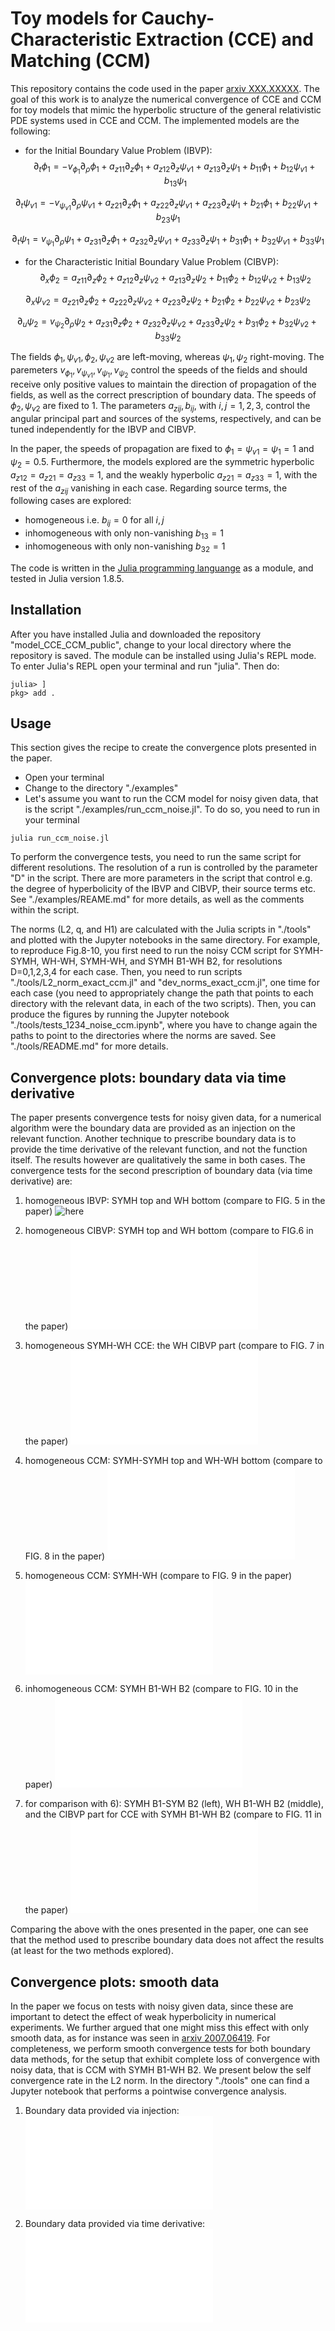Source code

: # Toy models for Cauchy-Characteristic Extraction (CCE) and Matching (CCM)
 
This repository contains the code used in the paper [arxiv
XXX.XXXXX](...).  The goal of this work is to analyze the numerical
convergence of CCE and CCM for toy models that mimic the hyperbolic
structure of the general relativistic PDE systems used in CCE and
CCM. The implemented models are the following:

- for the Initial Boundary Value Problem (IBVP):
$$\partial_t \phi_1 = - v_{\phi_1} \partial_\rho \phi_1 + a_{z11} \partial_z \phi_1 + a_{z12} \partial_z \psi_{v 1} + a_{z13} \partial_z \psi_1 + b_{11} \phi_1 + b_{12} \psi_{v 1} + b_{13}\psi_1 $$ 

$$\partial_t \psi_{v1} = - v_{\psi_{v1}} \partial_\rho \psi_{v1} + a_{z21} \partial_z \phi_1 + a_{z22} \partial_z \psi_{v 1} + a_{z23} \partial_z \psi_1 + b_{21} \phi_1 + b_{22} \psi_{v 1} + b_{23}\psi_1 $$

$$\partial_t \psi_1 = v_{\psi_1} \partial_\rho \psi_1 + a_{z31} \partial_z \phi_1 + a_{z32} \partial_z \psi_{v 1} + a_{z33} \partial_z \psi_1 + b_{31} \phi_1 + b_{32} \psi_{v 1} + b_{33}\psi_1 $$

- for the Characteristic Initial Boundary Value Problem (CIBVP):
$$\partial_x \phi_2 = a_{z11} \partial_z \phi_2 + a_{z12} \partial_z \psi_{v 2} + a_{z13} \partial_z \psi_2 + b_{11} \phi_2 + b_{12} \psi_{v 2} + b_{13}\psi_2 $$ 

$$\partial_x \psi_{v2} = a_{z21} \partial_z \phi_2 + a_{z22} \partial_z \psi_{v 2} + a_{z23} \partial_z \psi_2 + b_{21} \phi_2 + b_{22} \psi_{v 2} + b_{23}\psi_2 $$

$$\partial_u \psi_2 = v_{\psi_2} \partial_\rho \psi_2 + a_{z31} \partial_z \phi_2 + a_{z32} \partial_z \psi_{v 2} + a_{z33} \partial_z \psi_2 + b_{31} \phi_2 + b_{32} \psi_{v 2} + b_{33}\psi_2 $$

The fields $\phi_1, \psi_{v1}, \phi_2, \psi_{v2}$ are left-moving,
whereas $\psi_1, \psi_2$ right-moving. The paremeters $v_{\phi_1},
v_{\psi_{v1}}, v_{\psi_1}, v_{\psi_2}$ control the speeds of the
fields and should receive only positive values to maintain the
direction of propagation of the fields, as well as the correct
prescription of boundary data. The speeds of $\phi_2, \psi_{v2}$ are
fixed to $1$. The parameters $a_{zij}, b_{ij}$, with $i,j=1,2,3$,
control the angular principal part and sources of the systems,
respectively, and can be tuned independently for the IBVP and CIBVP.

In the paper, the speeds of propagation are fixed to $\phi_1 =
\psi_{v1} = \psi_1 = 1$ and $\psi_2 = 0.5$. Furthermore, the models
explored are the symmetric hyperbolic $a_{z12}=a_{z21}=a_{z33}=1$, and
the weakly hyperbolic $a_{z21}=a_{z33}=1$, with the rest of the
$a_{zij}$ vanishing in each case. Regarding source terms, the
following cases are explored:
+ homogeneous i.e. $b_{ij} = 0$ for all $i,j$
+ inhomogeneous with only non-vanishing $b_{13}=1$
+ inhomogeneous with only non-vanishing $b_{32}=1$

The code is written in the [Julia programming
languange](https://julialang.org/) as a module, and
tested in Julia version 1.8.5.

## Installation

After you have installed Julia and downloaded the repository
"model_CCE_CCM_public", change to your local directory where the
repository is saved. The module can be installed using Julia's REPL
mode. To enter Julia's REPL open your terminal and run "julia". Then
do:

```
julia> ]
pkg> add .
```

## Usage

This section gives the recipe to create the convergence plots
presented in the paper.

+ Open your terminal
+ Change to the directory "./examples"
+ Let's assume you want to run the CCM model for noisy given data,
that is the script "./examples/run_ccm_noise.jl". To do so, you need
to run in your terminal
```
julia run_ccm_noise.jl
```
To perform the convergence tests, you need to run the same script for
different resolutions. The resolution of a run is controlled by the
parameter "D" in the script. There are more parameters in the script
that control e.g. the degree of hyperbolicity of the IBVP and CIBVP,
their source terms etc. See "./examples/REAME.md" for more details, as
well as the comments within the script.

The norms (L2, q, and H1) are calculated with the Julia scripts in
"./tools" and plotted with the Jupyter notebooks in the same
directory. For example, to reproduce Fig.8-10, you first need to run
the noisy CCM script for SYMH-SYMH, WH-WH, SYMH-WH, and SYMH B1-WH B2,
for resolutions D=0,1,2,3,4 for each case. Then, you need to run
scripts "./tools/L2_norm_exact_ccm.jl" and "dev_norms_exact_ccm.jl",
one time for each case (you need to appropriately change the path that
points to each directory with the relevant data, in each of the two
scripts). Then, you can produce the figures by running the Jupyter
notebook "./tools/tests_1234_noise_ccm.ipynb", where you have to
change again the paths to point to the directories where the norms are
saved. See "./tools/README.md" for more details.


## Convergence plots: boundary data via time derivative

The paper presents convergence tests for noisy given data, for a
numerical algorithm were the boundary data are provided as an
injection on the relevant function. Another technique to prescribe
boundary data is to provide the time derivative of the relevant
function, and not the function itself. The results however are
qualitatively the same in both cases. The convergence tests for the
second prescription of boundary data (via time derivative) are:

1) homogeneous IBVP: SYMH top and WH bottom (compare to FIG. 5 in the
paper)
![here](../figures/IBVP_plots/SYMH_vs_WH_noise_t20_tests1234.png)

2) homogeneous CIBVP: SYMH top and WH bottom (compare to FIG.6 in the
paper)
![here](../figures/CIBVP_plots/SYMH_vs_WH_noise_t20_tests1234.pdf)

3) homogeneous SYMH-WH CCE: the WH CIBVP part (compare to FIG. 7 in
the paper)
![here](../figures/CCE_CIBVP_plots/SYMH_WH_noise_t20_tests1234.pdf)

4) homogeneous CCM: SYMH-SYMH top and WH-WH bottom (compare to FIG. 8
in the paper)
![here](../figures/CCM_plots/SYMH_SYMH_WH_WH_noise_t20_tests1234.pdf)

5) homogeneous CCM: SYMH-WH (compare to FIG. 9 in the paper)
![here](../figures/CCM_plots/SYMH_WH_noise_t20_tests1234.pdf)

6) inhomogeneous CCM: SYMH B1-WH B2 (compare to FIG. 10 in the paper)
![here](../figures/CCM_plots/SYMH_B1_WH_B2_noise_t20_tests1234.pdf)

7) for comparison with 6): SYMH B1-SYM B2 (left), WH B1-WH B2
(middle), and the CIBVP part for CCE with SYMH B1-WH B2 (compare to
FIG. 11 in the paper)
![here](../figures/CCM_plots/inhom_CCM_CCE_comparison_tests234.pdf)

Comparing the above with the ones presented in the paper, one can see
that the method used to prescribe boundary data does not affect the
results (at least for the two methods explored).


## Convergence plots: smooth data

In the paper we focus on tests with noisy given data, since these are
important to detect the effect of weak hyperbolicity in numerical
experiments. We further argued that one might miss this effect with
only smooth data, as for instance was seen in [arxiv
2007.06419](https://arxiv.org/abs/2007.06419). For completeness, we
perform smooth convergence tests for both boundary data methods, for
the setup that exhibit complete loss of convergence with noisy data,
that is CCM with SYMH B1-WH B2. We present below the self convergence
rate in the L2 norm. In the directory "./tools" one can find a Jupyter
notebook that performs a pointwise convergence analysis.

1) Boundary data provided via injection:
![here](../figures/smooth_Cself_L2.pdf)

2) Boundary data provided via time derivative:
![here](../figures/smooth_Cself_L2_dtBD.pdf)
==
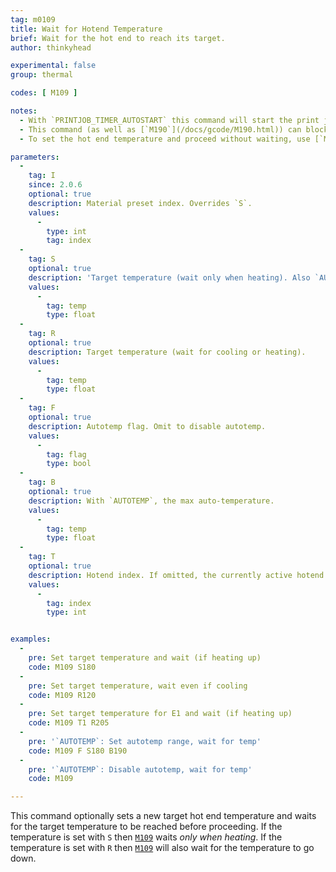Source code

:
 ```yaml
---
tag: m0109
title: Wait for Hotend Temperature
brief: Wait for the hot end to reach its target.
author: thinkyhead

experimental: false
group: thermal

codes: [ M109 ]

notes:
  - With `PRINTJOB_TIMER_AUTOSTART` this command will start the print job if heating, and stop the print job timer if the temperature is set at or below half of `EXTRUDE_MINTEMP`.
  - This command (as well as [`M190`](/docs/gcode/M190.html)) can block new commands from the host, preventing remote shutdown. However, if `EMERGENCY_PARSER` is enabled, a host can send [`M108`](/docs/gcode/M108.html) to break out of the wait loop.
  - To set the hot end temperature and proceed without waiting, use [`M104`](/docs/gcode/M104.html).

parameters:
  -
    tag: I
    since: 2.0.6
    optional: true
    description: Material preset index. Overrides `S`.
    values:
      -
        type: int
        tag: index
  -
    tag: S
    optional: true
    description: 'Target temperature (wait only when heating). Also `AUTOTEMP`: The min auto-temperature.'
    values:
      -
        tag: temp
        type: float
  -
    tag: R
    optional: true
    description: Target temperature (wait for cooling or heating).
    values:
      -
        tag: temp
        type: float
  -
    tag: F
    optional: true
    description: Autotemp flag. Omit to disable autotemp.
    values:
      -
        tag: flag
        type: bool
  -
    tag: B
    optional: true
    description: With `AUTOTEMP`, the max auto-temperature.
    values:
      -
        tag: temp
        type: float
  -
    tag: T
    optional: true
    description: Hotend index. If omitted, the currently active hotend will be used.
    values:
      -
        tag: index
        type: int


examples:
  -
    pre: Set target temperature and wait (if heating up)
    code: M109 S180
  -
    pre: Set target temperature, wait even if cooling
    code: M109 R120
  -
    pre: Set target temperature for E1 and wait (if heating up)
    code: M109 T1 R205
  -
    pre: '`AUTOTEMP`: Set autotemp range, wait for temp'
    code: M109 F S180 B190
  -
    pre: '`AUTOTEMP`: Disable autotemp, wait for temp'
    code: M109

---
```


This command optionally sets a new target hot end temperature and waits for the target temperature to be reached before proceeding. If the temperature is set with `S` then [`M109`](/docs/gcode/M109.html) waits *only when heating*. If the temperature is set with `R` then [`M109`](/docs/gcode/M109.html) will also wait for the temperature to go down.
...
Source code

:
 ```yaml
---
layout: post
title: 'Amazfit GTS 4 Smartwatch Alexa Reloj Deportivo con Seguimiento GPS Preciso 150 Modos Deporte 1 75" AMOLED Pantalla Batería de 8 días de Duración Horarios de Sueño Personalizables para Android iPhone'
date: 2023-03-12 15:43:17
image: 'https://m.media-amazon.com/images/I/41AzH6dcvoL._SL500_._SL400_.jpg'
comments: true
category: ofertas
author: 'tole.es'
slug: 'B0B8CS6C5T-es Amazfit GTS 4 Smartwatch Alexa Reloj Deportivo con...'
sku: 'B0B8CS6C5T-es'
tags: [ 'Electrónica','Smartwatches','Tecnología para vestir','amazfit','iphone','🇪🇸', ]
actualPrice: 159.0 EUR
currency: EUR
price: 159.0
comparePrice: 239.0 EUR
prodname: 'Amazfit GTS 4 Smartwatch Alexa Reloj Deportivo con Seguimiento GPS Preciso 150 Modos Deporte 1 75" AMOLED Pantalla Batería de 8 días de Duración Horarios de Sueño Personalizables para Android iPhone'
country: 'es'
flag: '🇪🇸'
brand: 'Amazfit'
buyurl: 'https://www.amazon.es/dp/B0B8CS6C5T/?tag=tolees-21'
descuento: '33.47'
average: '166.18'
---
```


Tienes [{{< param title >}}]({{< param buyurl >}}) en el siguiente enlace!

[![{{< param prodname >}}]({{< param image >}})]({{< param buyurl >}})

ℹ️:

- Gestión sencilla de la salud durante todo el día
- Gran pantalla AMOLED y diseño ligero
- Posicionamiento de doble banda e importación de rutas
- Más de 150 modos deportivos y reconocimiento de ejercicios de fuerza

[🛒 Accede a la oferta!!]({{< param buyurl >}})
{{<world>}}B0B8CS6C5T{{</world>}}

▸ **What to work on**: The range runs from the line above containing "This section gives" to the line containing "that is the", inclusive. Restate those lines word for word and no others.

▸ **The answer**:
This section gives the recipe to create the convergence plots
presented in the paper.

+ Open your terminal
+ Change to the directory "./examples"
+ Let's assume you want to run the CCM model for noisy given data,
that is the script "./examples/run_ccm_noise.jl". To do so, you need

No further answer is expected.